Este sistema me permite comunicarme mucho mejor que antes; consigo elaborar hasta quince pala­bras por minuto y puedo expresar lo que he escrito o guar­darlo en disco, luego lo imprimo o lo llamo y me comunico frase por frase.

Mediante este sistema he escrito dos libros y diversos trabajos científicos, asimismo he pronunciado cierto número de charlas científicas y de divulgación, que fueron bien captadas, en gran parte gracias a la calidad del sintetizador de voz, fabricado por Speech Plus.

La propia voz es muy importante. Si resulta ininteligible, es probable que la gente te trate como si fueras un deficiente mental.
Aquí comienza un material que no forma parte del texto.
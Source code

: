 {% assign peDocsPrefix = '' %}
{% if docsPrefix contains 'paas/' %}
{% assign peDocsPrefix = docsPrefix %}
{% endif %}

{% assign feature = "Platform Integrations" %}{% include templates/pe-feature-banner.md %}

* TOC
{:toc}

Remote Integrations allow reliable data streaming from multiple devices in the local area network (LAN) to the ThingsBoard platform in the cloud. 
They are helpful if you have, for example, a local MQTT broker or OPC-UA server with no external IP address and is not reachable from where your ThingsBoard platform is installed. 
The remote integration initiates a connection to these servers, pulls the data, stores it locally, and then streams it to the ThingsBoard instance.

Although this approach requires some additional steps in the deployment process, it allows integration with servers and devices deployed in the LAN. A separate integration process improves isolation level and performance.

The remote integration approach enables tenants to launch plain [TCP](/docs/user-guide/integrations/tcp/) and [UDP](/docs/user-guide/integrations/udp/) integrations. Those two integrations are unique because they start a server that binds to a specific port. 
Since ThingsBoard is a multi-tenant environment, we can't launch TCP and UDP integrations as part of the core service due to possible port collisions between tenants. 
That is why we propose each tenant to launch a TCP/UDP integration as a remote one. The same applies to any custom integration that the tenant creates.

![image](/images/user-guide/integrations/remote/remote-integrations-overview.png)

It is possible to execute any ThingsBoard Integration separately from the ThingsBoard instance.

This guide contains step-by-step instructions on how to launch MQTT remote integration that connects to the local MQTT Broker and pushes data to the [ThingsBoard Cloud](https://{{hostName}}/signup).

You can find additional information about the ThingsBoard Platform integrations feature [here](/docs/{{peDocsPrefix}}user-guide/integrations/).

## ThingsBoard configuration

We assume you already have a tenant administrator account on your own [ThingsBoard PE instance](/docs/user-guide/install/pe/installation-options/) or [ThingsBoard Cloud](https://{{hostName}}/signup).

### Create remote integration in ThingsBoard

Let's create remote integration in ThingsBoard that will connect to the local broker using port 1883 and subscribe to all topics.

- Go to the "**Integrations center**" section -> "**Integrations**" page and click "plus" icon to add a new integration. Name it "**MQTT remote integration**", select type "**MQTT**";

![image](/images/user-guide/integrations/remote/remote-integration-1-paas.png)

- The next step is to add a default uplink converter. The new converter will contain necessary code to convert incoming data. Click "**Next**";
Este sintetizador es con mucho el mejor que he oído porque varía la entonación y no habla como un robot. El único in­conveniente es que me da un acento norteamericano, pero ya me siento identificado con esa voz. No querría cambiarla aunque me ofreciesen una con acento británico porque me parecería haberme convertido en una persona diferente.

He padecido durante casi toda mi vida de adulto una en­fermedad de las neuronas motrices. Pero eso no me ha im­pedido tener una familia maravillosa y alcanzar el éxito en mi trabajo. Y ello gracias a la ayuda que recibí de mi espo­sa, de mis hijos y de un gran número de personas e institu­ciones.

Tuve la suerte de que mi afección progresase más lentamente de lo que es habitual. Me permite entender que jamás hay que perder la esperanza.